▶ **Task prompt**
Search the listing for the word "InstaVue" and copy every line where it turns up.

*** Opening Excerpted data ***

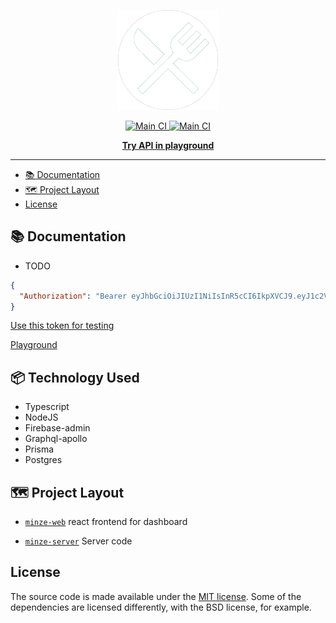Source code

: 
<p align="center">
    <a aria-label="Circle CI" href="https://github.com/shubhamxy/minze">
    <img width="160" src="packages/minze-web/public/resources/images/logo-inverse-mobile.png">
</a>
<p align="center">
    <a aria-label="Circle CI" href="https://github.com/shubhamxy/minze-server/actions">
    <img alt="Main CI" src="https://github.com/shubhamxy/minze-server/workflows/minze-ci/badge.svg">
  </a>
      <a aria-label="Code Review" href="https://www.codacy.com/manual/shubhamxy/minze-server?utm_source=github.com&utm_medium=referral&utm_content=shubhamxy/minze-server&utm_campaign=Badge_Grade">
    <img alt="Main CI" src="https://api.codacy.com/project/badge/Grade/f8d16537be3d419083f4dc388f3f7601">
  </a>
</p>

<p align="center">
  <a aria-label="Try API in playground" href="https://minze-server.herokuapp.com/graphql"><b>Try API in playground</b></a>
</p>
  
---

- [📚 Documentation](#-documentation)
- [🗺 Project Layout](#-project-layout)
- [License](#license)

## 📚 Documentation

- TODO

```json
{
  "Authorization": "Bearer eyJhbGciOiJIUzI1NiIsInR5cCI6IkpXVCJ9.eyJ1c2VySWQiOiJjazBzYWdmd2swMDV6MDc4MTAyMDl2Y2IwIiwiaWF0IjoxNTY4OTkzODk4fQ.YNJEAhWgX-pyjHATVrv6xYMOEDQUK5xK2jYvfIKKSWk"
}
```

[Use this token for testing](https://minze-server.herokuapp.com/testing)

[Playground](https://minze-server.herokuapp.com/graphql)

## 📦 Technology Used

- Typescript
- NodeJS
- Firebase-admin
- Graphql-apollo
- Prisma
- Postgres

<!-- ## 📚 Documentation -->

## 🗺 Project Layout

- [`minze-web`](packages/minze-web) react frontend for dashboard

- [`minze-server`](packages/minze-server) Server code

## License

The source code is made available under the [MIT license](LICENSE). Some of the dependencies are licensed differently, with the BSD license, for example.
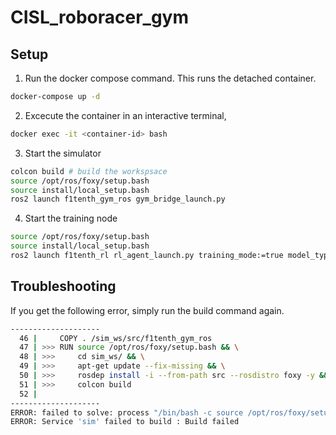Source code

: # CISL_roboracer_gym
## Setup

1. Run the docker compose command. This runs the detached container. 
```bash
docker-compose up -d
```
2. Excecute the container in an interactive terminal,
```bash
docker exec -it <container-id> bash
```
3. Start the simulator
```bash
colcon build # build the workspsace
source /opt/ros/foxy/setup.bash
source install/local_setup.bash
ros2 launch f1tenth_gym_ros gym_bridge_launch.py
```

4. Start the training node
```bash
source /opt/ros/foxy/setup.bash
source install/local_setup.bash
ros2 launch f1tenth_rl rl_agent_launch.py training_mode:=true model_type:=dqn
```

## Troubleshooting

If you get the following error, simply run the build command again.
```bash
--------------------
  46 |     COPY . /sim_ws/src/f1tenth_gym_ros
  47 | >>> RUN source /opt/ros/foxy/setup.bash && \
  48 | >>>     cd sim_ws/ && \
  49 | >>>     apt-get update --fix-missing && \
  50 | >>>     rosdep install -i --from-path src --rosdistro foxy -y && \
  51 | >>>     colcon build
  52 |     
--------------------
ERROR: failed to solve: process "/bin/bash -c source /opt/ros/foxy/setup.bash &&     cd sim_ws/ &&     apt-get update --fix-missing &&     rosdep install -i --from-path src --rosdistro foxy -y &&     colcon build" did not complete successfully: exit code: 1
ERROR: Service 'sim' failed to build : Build failed
```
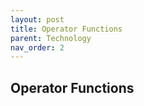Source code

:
 ```yaml
---
layout: post
title: Operator Functions
parent: Technology
nav_order: 2
---
```

**Operator Functions**
---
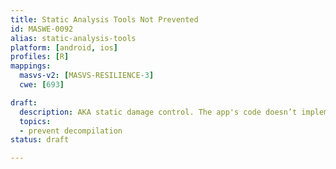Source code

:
```yaml
---
title: Static Analysis Tools Not Prevented
id: MASWE-0092
alias: static-analysis-tools
platform: [android, ios]
profiles: [R]
mappings:
  masvs-v2: [MASVS-RESILIENCE-3]
  cwe: [693]

draft:
  description: AKA static damage control. The app's code doesn’t implement effective techniques to prevent static analysis tools from decompiling the app (CWE-693).
  topics:
  - prevent decompilation
status: draft

---
```



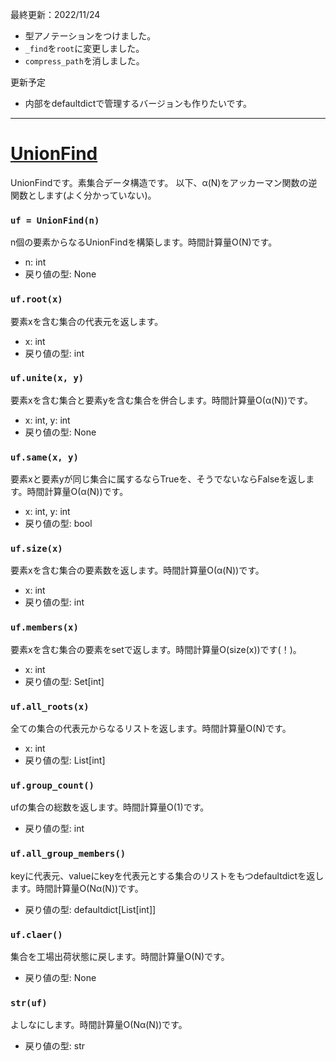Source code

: 最終更新：2022/11/24

- 型アノテーションをつけました。
- ```_find```を```root```に変更しました。
- ```compress_path```を消しました。

更新予定  
- 内部をdefaultdictで管理するバージョンも作りたいです。  

_____
# [UnionFind](https://github.com/titanium-22/Library/blob/main/UnionFind/UnionFind.py)
UnionFindです。素集合データ構造です。 
以下、α(N)をアッカーマン関数の逆関数とします(よく分かっていない)。  


### ```uf = UnionFind(n)```
n個の要素からなるUnionFindを構築します。時間計算量O(N)です。
- n: int
- 戻り値の型: None

### ```uf.root(x)```
要素xを含む集合の代表元を返します。
- x: int
- 戻り値の型: int

### ```uf.unite(x, y)```
要素xを含む集合と要素yを含む集合を併合します。時間計算量O(α(N))です。
- x: int, y: int
- 戻り値の型: None

### ```uf.same(x, y)```
要素xと要素yが同じ集合に属するならTrueを、そうでないならFalseを返します。時間計算量O(α(N))です。
- x: int, y: int
- 戻り値の型: bool

### ```uf.size(x)```
要素xを含む集合の要素数を返します。時間計算量O(α(N))です。
- x: int
- 戻り値の型: int

### ```uf.members(x)```
要素xを含む集合の要素をsetで返します。時間計算量O(size(x))です(！)。
- x: int
- 戻り値の型: Set[int]

### ```uf.all_roots(x)```
全ての集合の代表元からなるリストを返します。時間計算量O(N)です。
- x: int
- 戻り値の型: List[int]

### ```uf.group_count()```
ufの集合の総数を返します。時間計算量O(1)です。
- 戻り値の型: int

### ```uf.all_group_members()```
keyに代表元、valueにkeyを代表元とする集合のリストをもつdefaultdictを返します。時間計算量O(Nα(N))です。
- 戻り値の型: defaultdict[List[int]]

### ```uf.claer()```
集合を工場出荷状態に戻します。時間計算量O(N)です。
- 戻り値の型: None

### ```str(uf)```
よしなにします。時間計算量O(Nα(N))です。
- 戻り値の型: str

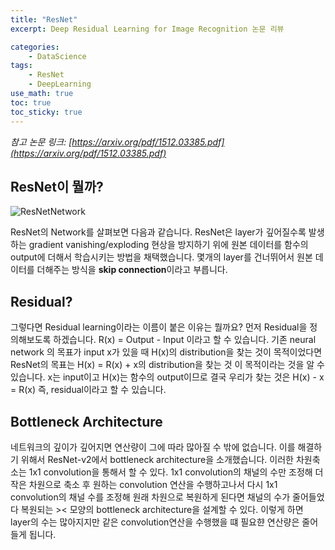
```yaml
--- 
title: "ResNet"
excerpt: Deep Residual Learning for Image Recognition 논문 리뷰

categories:
    - DataScience
tags:
    - ResNet
    - DeepLearning
use_math: true
toc: true
toc_sticky: true
---
```


*참고 논문 링크: [https://arxiv.org/pdf/1512.03385.pdf](https://arxiv.org/pdf/1512.03385.pdf)*

## ResNet이 뭘까?
![ResNetNetwork](../../assets/images/dataScience/resnet-1)

ResNet의 Network를 살펴보면 다음과 같습니다. ResNet은 layer가 깊어질수록 발생하는 gradient vanishing/exploding 현상을 방지하기 위에 원본 데이터를 함수의 output에 더해서 학습시키는 방법을 채택했습니다. 몇개의 layer를 건너뛰어서 원본 데이터를 더해주는 방식을 **skip connection**이라고 부릅니다. 

## Residual?
그렇다면 Residual learning이라는 이름이 붙은 이유는 뭘까요? 먼저 Residual을 정의해보도록 하겠습니다. R(x) = Output - Input 이라고 할 수 있습니다. 기존 neural network 의 목표가 input x가 있을 때 H(x)의 distribution을 찾는 것이 목적이었다면 ResNet의 목표는 H(x) = R(x) + x의 distribution을 찾는 것 이 목적이라는 것을 알 수 있습니다. x는 input이고 H(x)는 함수의 output이므로 결국 우리가 찾는 것은 H(x) - x = R(x) 즉, residual이라고 할 수 있습니다.

## Bottleneck Architecture
네트워크의 깊이가 깊어지면 연산량이 그에 따라 많아질 수 밖에 없습니다. 이를 해결하기 위해서 ResNet-v2에서 bottleneck architecture을 소개했습니다. 이러한 차원축소는 1x1 convolution을 통해서 할 수 있다. 1x1 convolution의 채널의 수만 조정해 더 작은 차원으로 축소 후 원하는 convolution 연산을 수행하고나서 다시 1x1 convolution의 채널 수를 조정해 원래 차원으로 복원하게 된다면 채널의 수가 줄어들었다 복원되는 >< 모양의 bottleneck architecture을 설계할 수 있다. 이렇게 하면 layer의 수는 많아지지만 같은 convolution연산을 수행했을 떄 필요햔 연산량은 줄어들게 됩니다.
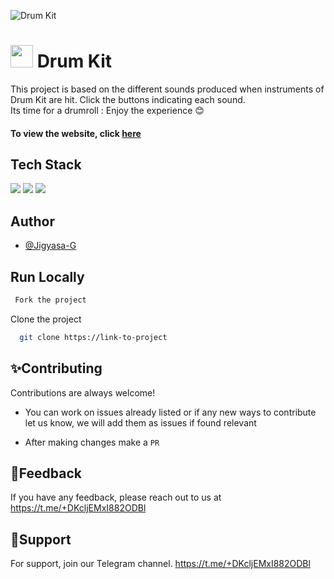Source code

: ![Drum Kit](![Drumkit-preview](https://user-images.githubusercontent.com/94735564/145700332-615ac9b1-5628-4a70-b1f6-f75795e38ff8.jpeg))

# <img src="https://raw.githubusercontent.com/Jigyasa-G/Drum-Kit-Website/main/favicon.ico" width="36"> Drum Kit

This project is based on the different sounds produced when instruments of Drum Kit are hit.
Click the buttons indicating each sound. </br>
Its time for a drumroll : Enjoy the experience 😊

#### To view the website, click <a href="https://jigyasa-g.github.io/Drum-Kit-Website/">here</a>

## Tech Stack

![](https://img.shields.io/badge/HTML5-E34F26?style=for-the-badge&logo=html5&logoColor=white) ![](https://img.shields.io/badge/CSS3-1572B6?style=for-the-badge&logo=css3&logoColor=white) ![](https://img.shields.io/badge/JavaScript-323330?style=for-the-badge&logo=javascript&logoColor=F7DF1E)

## Author

- [@Jigyasa-G](https://www.github.com/Jigyasa-G)

## Run Locally

```bash
 Fork the project
```

Clone the project

```bash
  git clone https://link-to-project
```

## ✨Contributing

Contributions are always welcome!

- You can work on issues already listed or if any new ways to contribute let us know, we will add them as issues if found relevant

- After making changes make a `PR`

## 📃Feedback

If you have any feedback, please reach out to us at
https://t.me/+DKcljEMxI882ODBl

## 🙌Support

For support, join our Telegram channel.
https://t.me/+DKcljEMxI882ODBl
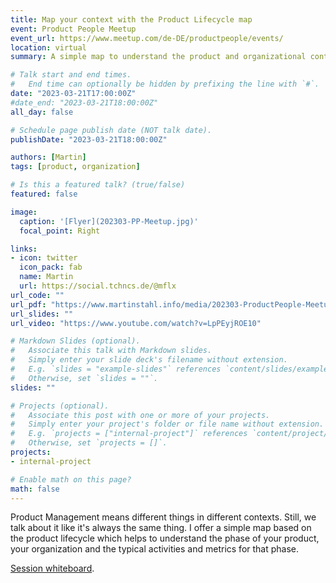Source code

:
 ```yaml
---
title: Map your context with the Product Lifecycle map
event: Product People Meetup
event_url: https://www.meetup.com/de-DE/productpeople/events/
location: virtual	
summary: A simple map to understand the product and organizational context you are in.

# Talk start and end times.
#   End time can optionally be hidden by prefixing the line with `#`.
date: "2023-03-21T17:00:00Z"
#date_end: "2023-03-21T18:00:00Z"
all_day: false

# Schedule page publish date (NOT talk date).
publishDate: "2023-03-21T18:00:00Z"

authors: [Martin]
tags: [product, organization]

# Is this a featured talk? (true/false)
featured: false

image:
  caption: '[Flyer](202303-PP-Meetup.jpg)'
  focal_point: Right

links:
- icon: twitter
  icon_pack: fab
  name: Martin
  url: https://social.tchncs.de/@mflx
url_code: ""
url_pdf: "https://www.martinstahl.info/media/202303-ProductPeople-Meetup-Lifecycles.pdf"
url_slides: ""
url_video: "https://www.youtube.com/watch?v=LpPEyjROE10"

# Markdown Slides (optional).
#   Associate this talk with Markdown slides.
#   Simply enter your slide deck's filename without extension.
#   E.g. `slides = "example-slides"` references `content/slides/example-slides.md`.
#   Otherwise, set `slides = ""`.
slides: ""

# Projects (optional).
#   Associate this post with one or more of your projects.
#   Simply enter your project's folder or file name without extension.
#   E.g. `projects = ["internal-project"]` references `content/project/deep-learning/index.md`.
#   Otherwise, set `projects = []`.
projects:
- internal-project

# Enable math on this page?
math: false
---
```


Product Management means different things in different contexts. Still, we talk about it like it's always the same thing. I offer a simple map based on the product lifecycle which helps to understand the phase of your product, your organization and the typical activities and metrics for that phase.

[Session whiteboard](https://www.martinstahl.info/media/202303-ProductPeople-Meetup-Lifecycles.pdf).


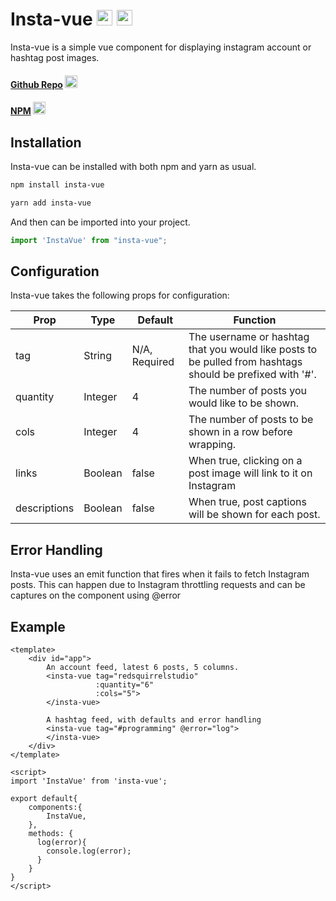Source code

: # Insta-vue <img width=25 src="https://devicon.dev/devicon.git/icons/vuejs/vuejs-original.svg"> <img width=25 src="https://instagram-brand.com/wp-content/uploads/2016/11/Instagram_AppIcon_Aug2017.png?w=300">

Insta-vue is a simple vue component for displaying instagram account or hashtag post images.

#### <a href="https://github.com/redsquirrelstudio/insta-vue">Github Repo</a> <img width=20 src="https://devicon.dev/devicon.git/icons/github/github-original.svg" >
#### <a href="https://www.npmjs.com/package/insta-vue">NPM</a> <img width=20 src="https://devicon.dev/devicon.git/icons/npm/npm-original-wordmark.svg" >

## Installation 
Insta-vue can be installed with both npm and yarn as usual.
```bash
npm install insta-vue

yarn add insta-vue
```

And then can be imported into your project.
```js
import 'InstaVue' from "insta-vue";
```

## Configuration

Insta-vue takes the following props for configuration:
<table>
    <thead>
        <th>Prop</th>
        <th>Type</th>
        <th>Default</th>
        <th>Function</th>
    </thead>
    <tbody>
        <tr>
            <td>tag</td>
            <td>String</td>
            <td>N/A, Required</td>
            <td>The username or hashtag that you would like posts to be pulled from hashtags should be prefixed with '#'.</td>
        </tr>
        <tr>
            <td>quantity</td>
            <td>Integer</td>
            <td>4</td>
            <td>The number of posts you would like to be shown.</td>
        </tr>
        <tr>
            <td>cols</td>
            <td>Integer</td>
            <td>4</td>
            <td>The number of posts to be shown in a row before wrapping.</td>
        </tr>
         <tr>
            <td>links</td>
            <td>Boolean</td>
            <td>false</td>
            <td>When true, clicking on a post image will link to it on Instagram</td>
        </tr>
         <tr>
            <td>descriptions</td>
            <td>Boolean</td>
            <td>false</td>
            <td>When true, post captions will be shown for each post.</td>
        </tr>
    </tbody>
</table>

## Error Handling
Insta-vue uses an emit function that fires when it fails to fetch Instagram posts.
This can happen due to Instagram throttling requests and can be captures on the component using
@error


## Example
```vue
<template>
    <div id="app">
        An account feed, latest 6 posts, 5 columns. 
        <insta-vue tag="redsquirrelstudio" 
                   :quantity="6" 
                   :cols="5">
        </insta-vue>
        
        A hashtag feed, with defaults and error handling
        <insta-vue tag="#programming" @error="log">
        </insta-vue>
    </div>
</template>

<script>
import 'InstaVue' from 'insta-vue';

export default{
    components:{
        InstaVue,
    },
    methods: {
      log(error){
        console.log(error);
      }
    }
}
</script>
```






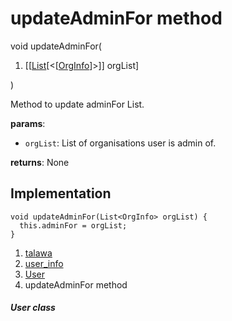 
<div>

# updateAdminFor method

</div>


void updateAdminFor(

1.  [[[List](https://api.flutter.dev/flutter/dart-core/List-class.html)[\<[[OrgInfo](../../models_organization_org_info/OrgInfo-class.html)]\>]]
    orgList]

)



Method to update adminFor List.

**params**:

-   `orgList`: List of organisations user is admin of.

**returns**: None



## Implementation

``` language-dart
void updateAdminFor(List<OrgInfo> orgList) {
  this.adminFor = orgList;
}
```







1.  [talawa](../../index.html)
2.  [user_info](../../models_user_user_info/)
3.  [User](../../models_user_user_info/User-class.html)
4.  updateAdminFor method

##### User class








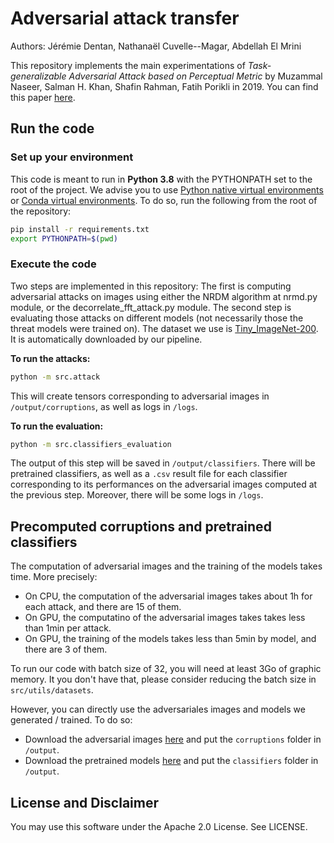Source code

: # Adversarial attack transfer

Authors: Jérémie Dentan, Nathanaël Cuvelle--Magar, Abdellah El Mrini

This repository implements the main experimentations of *Task-generalizable Adversarial Attack based on Perceptual Metric* by Muzammal Naseer, Salman H. Khan, Shafin Rahman, Fatih Porikli in 2019. You can find this paper [here](https://arxiv.org/abs/1811.09020).

## Run the code

### Set up your environment

This code is meant to run in **Python 3.8** with the PYTHONPATH set to the root of the project. We advise you to use [Python native virtual environments](https://docs.python.org/3/library/venv.html) or [Conda virtual environments](https://conda.io/projects/conda/en/latest/user-guide/tasks/manage-environments.html). To do so, run the following from the root of the repository:

```bash
pip install -r requirements.txt
export PYTHONPATH=$(pwd)
```

### Execute the code

Two steps are implemented in this repository: The first is computing adversarial attacks on images using either the NRDM algorithm at nrmd.py module, or the decorrelate_fft_attack.py module. The second step is evaluating those attacks on different models (not necessarily those the threat models were trained on). The dataset we use is [Tiny_ImageNet-200](https://paperswithcode.com/dataset/tiny-imagenet). It is automatically downloaded by our pipeline.

**To run the attacks:**

```bash
python -m src.attack
```

This will create tensors corresponding to adversarial images in `/output/corruptions`, as well as logs in `/logs`.

**To run the evaluation:**

```bash
python -m src.classifiers_evaluation
```

The output of this step will be saved in `/output/classifiers`. There will be pretrained classifiers, as well as a `.csv` result file for each classifier corresponding to its performances on the adversarial images computed at the previous step. Moreover, there will be some logs in `/logs`.

## Precomputed corruptions and pretrained classifiers

The computation of adversarial images and the training of the models takes time. More precisely:

* On CPU, the computation of the adversarial images takes about 1h for each attack, and there are 15 of them.
* On GPU, the computatino of the adversarial images takes takes less than 1min per attack.
* On GPU, the training of the models takes less than 5min by model, and there are 3 of them.

To run our code with batch size of 32, you will need at least 3Go of graphic memory. It you don't have that, please consider reducing the batch size in `src/utils/datasets`.

However, you can directly use the adversariales images and models we generated / trained. To do so:

* Download the adversarial images [here](https://www.icloud.com/iclouddrive/0d6AmPWWqsORnrb5iqlD7VGNQ#corruptions) and put the `corruptions` folder in `/output`.
* Download the pretrained models [here](https://www.icloud.com/iclouddrive/0d0I13FmCcx7oL9mOwQcf2B-w#classifiers) and put the `classifiers` folder in `/output`.

## License and Disclaimer

You may use this software under the Apache 2.0 License. See LICENSE.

*** Closing Excerpted data ***

▶ **Answer space**
import 'InstaVue' from "insta-vue";
import 'InstaVue' from 'insta-vue';
        InstaVue,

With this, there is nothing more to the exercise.